■ **Problem to work on**
Exclude the pictures, then restate exactly each line of the data below from the first through the line containing "85.00 | 75.5".

■ **Information provided**
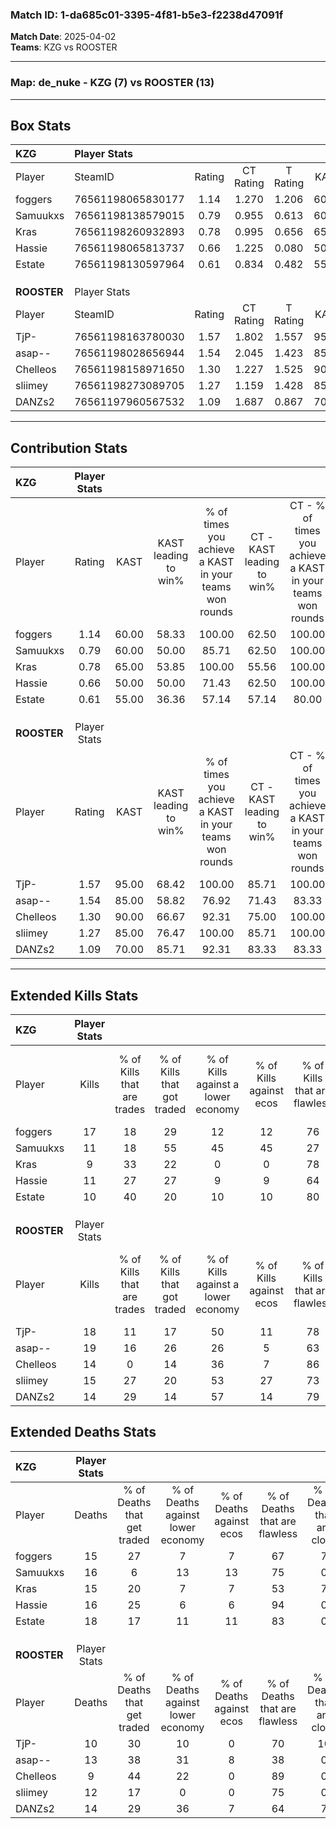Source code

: ### Match ID: 1-da685c01-3395-4f81-b5e3-f2238d47091f  
**Match Date**: 2025-04-02  
**Teams**: KZG vs ROOSTER  

---  

### **Map**: de_nuke - KZG (7) vs ROOSTER (13)  
---  

## Box Stats  

| **KZG**     | Player Stats      |        |           |          |       |       |       |         |        |      |     |
| :- | :- | :-: | :-: | :-: | :-: | :-: | :-: | :-: | :-: | :-: | :-: |
| Player      | SteamID           | Rating | CT Rating | T Rating | KAST  |  ADR  | Kills | Assists | Deaths | K/D  | HS% |
| foggers     | 76561198065830177 |  1.14  |   1.270   |  1.206   | 60.00 | 89.4  |  17   |    3    |   15   | 1.13 | 76  |
| Samuukxs    | 76561198138579015 |  0.79  |   0.955   |  0.613   | 60.00 | 69.3  |  11   |    4    |   16   | 0.69 | 45  |
| Kras        | 76561198260932893 |  0.78  |   0.995   |  0.656   | 65.00 | 68.5  |   9   |    7    |   15   | 0.60 | 66  |
| Hassie      | 76561198065813737 |  0.66  |   1.225   |  0.080   | 50.00 | 54.7  |  11   |    2    |   16   | 0.69 | 27  |
| Estate      | 76561198130597964 |  0.61  |   0.834   |  0.482   | 55.00 | 52.2  |  10   |    5    |   18   | 0.56 | 50  |
|             |                   |        |           |          |       |       |       |         |        |      |     |
|             |                   |        |           |          |       |       |       |         |        |      |     |
|             |                   |        |           |          |       |       |       |         |        |      |     |
| **ROOSTER** | Player Stats      |        |           |          |       |       |       |         |        |      |     |
| Player      | SteamID           | Rating | CT Rating | T Rating | KAST  |  ADR  | Kills | Assists | Deaths | K/D  | HS% |
| TjP-        | 76561198163780030 |  1.57  |   1.802   |  1.557   | 95.00 | 86.4  |  18   |    5    |   10   | 1.80 | 44  |
| asap--      | 76561198028656944 |  1.54  |   2.045   |  1.423   | 85.00 | 109.9 |  19   |    6    |   13   | 1.46 | 57  |
| Chelleos    | 76561198158971650 |  1.30  |   1.227   |  1.525   | 90.00 | 64.1  |  14   |    2    |   9    | 1.56 | 35  |
| sliimey     | 76561198273089705 |  1.27  |   1.159   |  1.428   | 85.00 | 75.5  |  15   |    3    |   12   | 1.25 | 46  |
| DANZs2      | 76561197960567532 |  1.09  |   1.687   |  0.867   | 70.00 | 80.9  |  14   |    5    |   14   | 1.00 | 28  |
---  

## Contribution Stats  

| **KZG**     | Player Stats |       |                      |                                                        |                           |                                                             |                          |                                                            |
| :- | :-: | :-: | :-: | :-: | :-: | :-: | :-: | :-: |
| Player      |    Rating    | KAST  | KAST leading to win% | % of times you achieve a KAST in your teams won rounds | CT - KAST leading to win% | CT - % of times you achieve a KAST in your teams won rounds | T - KAST leading to win% | T - % of times you achieve a KAST in your teams won rounds |
| foggers     |     1.14     | 60.00 |        58.33         |                         100.00                         |           62.50           |                           100.00                            |          50.00           |                           100.00                           |
| Samuukxs    |     0.79     | 60.00 |        50.00         |                         85.71                          |           62.50           |                           100.00                            |          25.00           |                           50.00                            |
| Kras        |     0.78     | 65.00 |        53.85         |                         100.00                         |           55.56           |                           100.00                            |          50.00           |                           100.00                           |
| Hassie      |     0.66     | 50.00 |        50.00         |                         71.43                          |           62.50           |                           100.00                            |           0.00           |                            0.00                            |
| Estate      |     0.61     | 55.00 |        36.36         |                         57.14                          |           57.14           |                            80.00                            |           0.00           |                            0.00                            |
|             |              |       |                      |                                                        |                           |                                                             |                          |                                                            |
|             |              |       |                      |                                                        |                           |                                                             |                          |                                                            |
|             |              |       |                      |                                                        |                           |                                                             |                          |                                                            |
| **ROOSTER** | Player Stats |       |                      |                                                        |                           |                                                             |                          |                                                            |
| Player      |    Rating    | KAST  | KAST leading to win% | % of times you achieve a KAST in your teams won rounds | CT - KAST leading to win% | CT - % of times you achieve a KAST in your teams won rounds | T - KAST leading to win% | T - % of times you achieve a KAST in your teams won rounds |
| TjP-        |     1.57     | 95.00 |        68.42         |                         100.00                         |           85.71           |                           100.00                            |          58.33           |                           100.00                           |
| asap--      |     1.54     | 85.00 |        58.82         |                         76.92                          |           71.43           |                            83.33                            |          50.00           |                           71.43                            |
| Chelleos    |     1.30     | 90.00 |        66.67         |                         92.31                          |           75.00           |                           100.00                            |          60.00           |                           85.71                            |
| sliimey     |     1.27     | 85.00 |        76.47         |                         100.00                         |           85.71           |                           100.00                            |          70.00           |                           100.00                           |
| DANZs2      |     1.09     | 70.00 |        85.71         |                         92.31                          |           83.33           |                            83.33                            |          87.50           |                           100.00                           |
---  

## Extended Kills Stats  

| **KZG**     | Player Stats |                            |                            |                                    |                         |                              |                                 |                                       |                    |           |
| :- | :-: | :-: | :-: | :-: | :-: | :-: | :-: | :-: | :-: | :-: |
| Player      |    Kills     | % of Kills that are trades | % of Kills that got traded | % of Kills against a lower economy | % of Kills against ecos | % of Kills that are flawless | % of Kills that are close duels | % of Kills that are assisted by flash | Pistol Round Kills | AWP Kills |
| foggers     |      17      |             18             |             29             |                 12                 |           12            |              76              |                0                |                   6                   |         0          |     6     |
| Samuukxs    |      11      |             18             |             55             |                 45                 |           45            |              27              |               18                |                   0                   |         0          |     0     |
| Kras        |      9       |             33             |             22             |                 0                  |            0            |              78              |                0                |                   0                   |         0          |     1     |
| Hassie      |      11      |             27             |             27             |                 9                  |            9            |              64              |                0                |                   0                   |         6          |     1     |
| Estate      |      10      |             40             |             20             |                 10                 |           10            |              80              |                0                |                   0                   |         0          |     2     |
|             |              |                            |                            |                                    |                         |                              |                                 |                                       |                    |           |
|             |              |                            |                            |                                    |                         |                              |                                 |                                       |                    |           |
|             |              |                            |                            |                                    |                         |                              |                                 |                                       |                    |           |
| **ROOSTER** | Player Stats |                            |                            |                                    |                         |                              |                                 |                                       |                    |           |
| Player      |    Kills     | % of Kills that are trades | % of Kills that got traded | % of Kills against a lower economy | % of Kills against ecos | % of Kills that are flawless | % of Kills that are close duels | % of Kills that are assisted by flash | Pistol Round Kills | AWP Kills |
| TjP-        |      18      |             11             |             17             |                 50                 |           11            |              78              |                6                |                  11                   |         0          |     1     |
| asap--      |      19      |             16             |             26             |                 26                 |            5            |              63              |                0                |                   0                   |         1          |     3     |
| Chelleos    |      14      |             0              |             14             |                 36                 |            7            |              86              |                0                |                   0                   |         5          |     1     |
| sliimey     |      15      |             27             |             20             |                 53                 |           27            |              73              |                7                |                   0                   |         0          |     1     |
| DANZs2      |      14      |             29             |             14             |                 57                 |           14            |              79              |                0                |                   7                   |         0          |     0     |
## Extended Deaths Stats  

| **KZG**     | Player Stats |                             |                                   |                          |                               |                            |                           |               |
| :- | :-: | :-: | :-: | :-: | :-: | :-: | :-: | :-: |
| Player      |    Deaths    | % of Deaths that get traded | % of Deaths against lower economy | % of Deaths against ecos | % of Deaths that are flawless | % of Deaths that are close | % of Deaths while blinded | Deaths to AWP |
| foggers     |      15      |             27              |                 7                 |            7             |              67               |             7              |             7             |       0       |
| Samuukxs    |      16      |              6              |                13                 |            13            |              75               |             0              |             6             |       0       |
| Kras        |      15      |             20              |                 7                 |            7             |              53               |             7              |             0             |       0       |
| Hassie      |      16      |             25              |                 6                 |            6             |              94               |             0              |             6             |       2       |
| Estate      |      18      |             17              |                11                 |            11            |              83               |             0              |             0             |       4       |
|             |              |                             |                                   |                          |                               |                            |                           |               |
|             |              |                             |                                   |                          |                               |                            |                           |               |
|             |              |                             |                                   |                          |                               |                            |                           |               |
| **ROOSTER** | Player Stats |                             |                                   |                          |                               |                            |                           |               |
| Player      |    Deaths    | % of Deaths that get traded | % of Deaths against lower economy | % of Deaths against ecos | % of Deaths that are flawless | % of Deaths that are close | % of Deaths while blinded | Deaths to AWP |
| TjP-        |      10      |             30              |                10                 |            0             |              70               |             10             |             0             |       1       |
| asap--      |      13      |             38              |                31                 |            8             |              38               |             0              |             8             |       2       |
| Chelleos    |      9       |             44              |                22                 |            0             |              89               |             0              |             0             |       0       |
| sliimey     |      12      |             17              |                 0                 |            0             |              75               |             0              |             0             |       2       |
| DANZs2      |      14      |             29              |                36                 |            7             |              64               |             7              |             0             |       1       |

■ **Response box**
Source code

: ### Match ID: 1-da685c01-3395-4f81-b5e3-f2238d47091f  
**Match Date**: 2025-04-02  
**Teams**: KZG vs ROOSTER  

---  

### **Map**: de_nuke - KZG (7) vs ROOSTER (13)  
---  

## Box Stats  

| **KZG**     | Player Stats      |        |           |          |       |       |       |         |        |      |     |
| :- | :- | :-: | :-: | :-: | :-: | :-: | :-: | :-: | :-: | :-: | :-: |
| Player      | SteamID           | Rating | CT Rating | T Rating | KAST  |  ADR  | Kills | Assists | Deaths | K/D  | HS% |
| foggers     | 76561198065830177 |  1.14  |   1.270   |  1.206   | 60.00 | 89.4  |  17   |    3    |   15   | 1.13 | 76  |
| Samuukxs    | 76561198138579015 |  0.79  |   0.955   |  0.613   | 60.00 | 69.3  |  11   |    4    |   16   | 0.69 | 45  |
| Kras        | 76561198260932893 |  0.78  |   0.995   |  0.656   | 65.00 | 68.5  |   9   |    7    |   15   | 0.60 | 66  |
| Hassie      | 76561198065813737 |  0.66  |   1.225   |  0.080   | 50.00 | 54.7  |  11   |    2    |   16   | 0.69 | 27  |
| Estate      | 76561198130597964 |  0.61  |   0.834   |  0.482   | 55.00 | 52.2  |  10   |    5    |   18   | 0.56 | 50  |
|             |                   |        |           |          |       |       |       |         |        |      |     |
|             |                   |        |           |          |       |       |       |         |        |      |     |
|             |                   |        |           |          |       |       |       |         |        |      |     |
| **ROOSTER** | Player Stats      |        |           |          |       |       |       |         |        |      |     |
| Player      | SteamID           | Rating | CT Rating | T Rating | KAST  |  ADR  | Kills | Assists | Deaths | K/D  | HS% |
| TjP-        | 76561198163780030 |  1.57  |   1.802   |  1.557   | 95.00 | 86.4  |  18   |    5    |   10   | 1.80 | 44  |
| asap--      | 76561198028656944 |  1.54  |   2.045   |  1.423   | 85.00 | 109.9 |  19   |    6    |   13   | 1.46 | 57  |
| Chelleos    | 76561198158971650 |  1.30  |   1.227   |  1.525   | 90.00 | 64.1  |  14   |    2    |   9    | 1.56 | 35  |
| sliimey     | 76561198273089705 |  1.27  |   1.159   |  1.428   | 85.00 | 75.5  |  15   |    3    |   12   | 1.25 | 46  |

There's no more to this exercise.